The findings of this study showed that of the three radionuclides studied, ²³⁸U was found to be the most significant radioactive contaminant of radiological concern. High ²³⁸U concentrations were found in the mine tailings than in the surrounding soils and rocks since the ore, which was used for gold mining, was brought to the surface through the mine shaft from deep underground. However, soils in the immediate vicinity of abandoned mine tailings were found to be contaminated with ²³⁸U, which was found in elevated concentrations in the tailings. The contamination was only observed in areas where mine tailing materials are being washed off and deposited on surface soils in the vicinity. This, therefore, shows the immediate impact of tailings on the environment, particularly in soils used by local communities. However, on a regional scale, it was found that the radioactivity levels in surface soil mainly depend on the activity concentration of the underlying geology. Overall, the annual effective dose estimations indicate that the soils and rocks found in the area do not significantly contribute to the external gamma radiation received by members of the public as opposed to the mine tailings and soils impacted by tailings that were identified as significant sources of external gamma exposure.

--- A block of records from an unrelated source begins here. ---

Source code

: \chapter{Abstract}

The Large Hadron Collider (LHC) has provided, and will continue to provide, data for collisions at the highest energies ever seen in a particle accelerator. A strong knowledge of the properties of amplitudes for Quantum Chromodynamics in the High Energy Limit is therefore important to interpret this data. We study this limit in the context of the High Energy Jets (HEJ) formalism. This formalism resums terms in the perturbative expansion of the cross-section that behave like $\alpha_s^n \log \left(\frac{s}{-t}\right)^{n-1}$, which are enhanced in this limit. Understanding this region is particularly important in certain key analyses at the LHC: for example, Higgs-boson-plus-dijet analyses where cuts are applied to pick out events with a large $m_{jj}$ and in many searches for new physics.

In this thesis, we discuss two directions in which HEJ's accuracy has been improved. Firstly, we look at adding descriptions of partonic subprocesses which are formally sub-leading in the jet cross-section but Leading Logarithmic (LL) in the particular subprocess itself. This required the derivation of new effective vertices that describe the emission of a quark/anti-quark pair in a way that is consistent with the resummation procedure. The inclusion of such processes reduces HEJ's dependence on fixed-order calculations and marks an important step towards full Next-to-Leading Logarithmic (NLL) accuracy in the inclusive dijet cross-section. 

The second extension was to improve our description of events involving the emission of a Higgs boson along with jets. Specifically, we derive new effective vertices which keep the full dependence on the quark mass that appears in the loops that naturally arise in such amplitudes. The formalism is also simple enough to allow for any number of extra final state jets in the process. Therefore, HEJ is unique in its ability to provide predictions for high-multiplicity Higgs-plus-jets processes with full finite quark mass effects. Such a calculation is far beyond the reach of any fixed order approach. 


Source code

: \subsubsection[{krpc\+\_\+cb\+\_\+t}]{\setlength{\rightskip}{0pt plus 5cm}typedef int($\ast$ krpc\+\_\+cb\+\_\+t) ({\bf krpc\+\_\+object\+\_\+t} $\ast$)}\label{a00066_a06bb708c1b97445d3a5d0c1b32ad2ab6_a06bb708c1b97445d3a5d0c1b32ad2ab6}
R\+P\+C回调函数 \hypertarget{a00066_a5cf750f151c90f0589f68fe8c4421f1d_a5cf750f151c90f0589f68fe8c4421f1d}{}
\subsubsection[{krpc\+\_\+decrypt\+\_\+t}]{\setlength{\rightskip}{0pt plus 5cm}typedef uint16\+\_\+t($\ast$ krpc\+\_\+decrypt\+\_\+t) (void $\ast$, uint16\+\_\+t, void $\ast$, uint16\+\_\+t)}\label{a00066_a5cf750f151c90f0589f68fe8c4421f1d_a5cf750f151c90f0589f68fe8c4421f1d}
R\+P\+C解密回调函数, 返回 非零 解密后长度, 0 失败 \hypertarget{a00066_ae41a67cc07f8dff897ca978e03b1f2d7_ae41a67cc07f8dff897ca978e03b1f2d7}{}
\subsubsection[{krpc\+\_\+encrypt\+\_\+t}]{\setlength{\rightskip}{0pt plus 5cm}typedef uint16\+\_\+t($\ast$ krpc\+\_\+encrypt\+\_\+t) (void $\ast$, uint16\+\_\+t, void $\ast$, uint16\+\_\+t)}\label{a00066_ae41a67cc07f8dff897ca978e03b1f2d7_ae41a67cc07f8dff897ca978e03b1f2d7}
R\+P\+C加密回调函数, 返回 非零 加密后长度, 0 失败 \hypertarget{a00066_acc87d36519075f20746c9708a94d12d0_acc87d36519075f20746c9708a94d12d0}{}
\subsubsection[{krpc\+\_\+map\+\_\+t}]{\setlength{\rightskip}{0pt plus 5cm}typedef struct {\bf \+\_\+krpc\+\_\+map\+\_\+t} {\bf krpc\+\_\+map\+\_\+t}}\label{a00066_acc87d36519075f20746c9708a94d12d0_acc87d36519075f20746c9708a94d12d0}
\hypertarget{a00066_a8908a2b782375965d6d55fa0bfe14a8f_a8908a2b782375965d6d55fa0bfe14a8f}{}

The study revealed that mine tailings 2 and 3 and soils identified as hotspots contained high activity concentrations that resulted in higher radiological dose exposures. The use of these radioactive materials could contribute to high radiation doses and detrimental consequences to the health of members of the public in the vicinity. As such, protective actions should be implemented to ensure the safety of the public and reduce human exposure. It is therefore proposed that the nearby communities must avoid using tailing materials for construction or any other purposes. Moreover, agricultural activity is also discouraged in areas that have been identified as hotspots. In overall, the findings of this research provide the current radioactivity levels and areas of radiological concern in gold mining areas of Gauteng Province. As such, the results of this study may be used as a basis to identify areas where detailed radiological monitoring, considering all of the critical exposure pathways, should be focused in future research.

5. Conclusions

In this study, the activity concentrations of ²³⁸U, ²³²Th, and ⁴⁰K in abandoned gold tailing dams, soils and rocks from different parts of the West Rand, East Rand, and Soweto areas were analysed using the in situ gamma ray spectrometry technique. Additionally, radiation hazards due to the exposure of the studied radionuclides were evaluated. On the basis of the measured activity concentrations and the corresponding effective doses, the hotspot areas were found to be associated with mine tailing 2 and mine tailing 3 as well as soils in Kagiso and Soweto, which are all located in close proximity to the mine tailings. In these areas, the recommended dose limit of 0.25 mSv/y was exceeded. Therefore, further monitoring and regulatory control measures are required to ensure the protection of all residents in these locations as well as the environment.